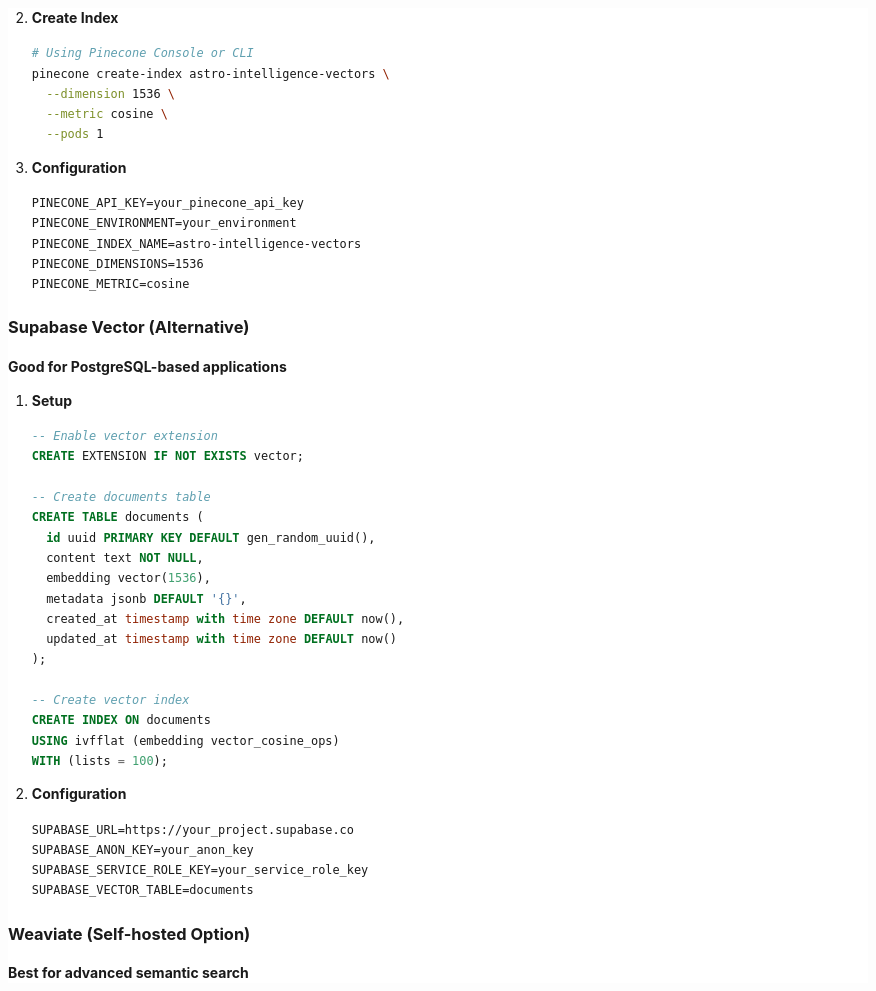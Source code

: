 2. **Create Index**
   ```bash
   # Using Pinecone Console or CLI
   pinecone create-index astro-intelligence-vectors \
     --dimension 1536 \
     --metric cosine \
     --pods 1
   ```

3. **Configuration**
   ```env
   PINECONE_API_KEY=your_pinecone_api_key
   PINECONE_ENVIRONMENT=your_environment
   PINECONE_INDEX_NAME=astro-intelligence-vectors
   PINECONE_DIMENSIONS=1536
   PINECONE_METRIC=cosine
   ```

### Supabase Vector (Alternative)

**Good for PostgreSQL-based applications**

1. **Setup**
   ```sql
   -- Enable vector extension
   CREATE EXTENSION IF NOT EXISTS vector;
   
   -- Create documents table
   CREATE TABLE documents (
     id uuid PRIMARY KEY DEFAULT gen_random_uuid(),
     content text NOT NULL,
     embedding vector(1536),
     metadata jsonb DEFAULT '{}',
     created_at timestamp with time zone DEFAULT now(),
     updated_at timestamp with time zone DEFAULT now()
   );
   
   -- Create vector index
   CREATE INDEX ON documents 
   USING ivfflat (embedding vector_cosine_ops) 
   WITH (lists = 100);
   ```

2. **Configuration**
   ```env
   SUPABASE_URL=https://your_project.supabase.co
   SUPABASE_ANON_KEY=your_anon_key
   SUPABASE_SERVICE_ROLE_KEY=your_service_role_key
   SUPABASE_VECTOR_TABLE=documents
   ```

### Weaviate (Self-hosted Option)

**Best for advanced semantic search**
==============================
### Task instructions
Pull out all lines from the entries above in which the word "embedding" appears.

### Output for this task
     embedding vector(1536),
   USING ivfflat (embedding vector_cosine_ops) 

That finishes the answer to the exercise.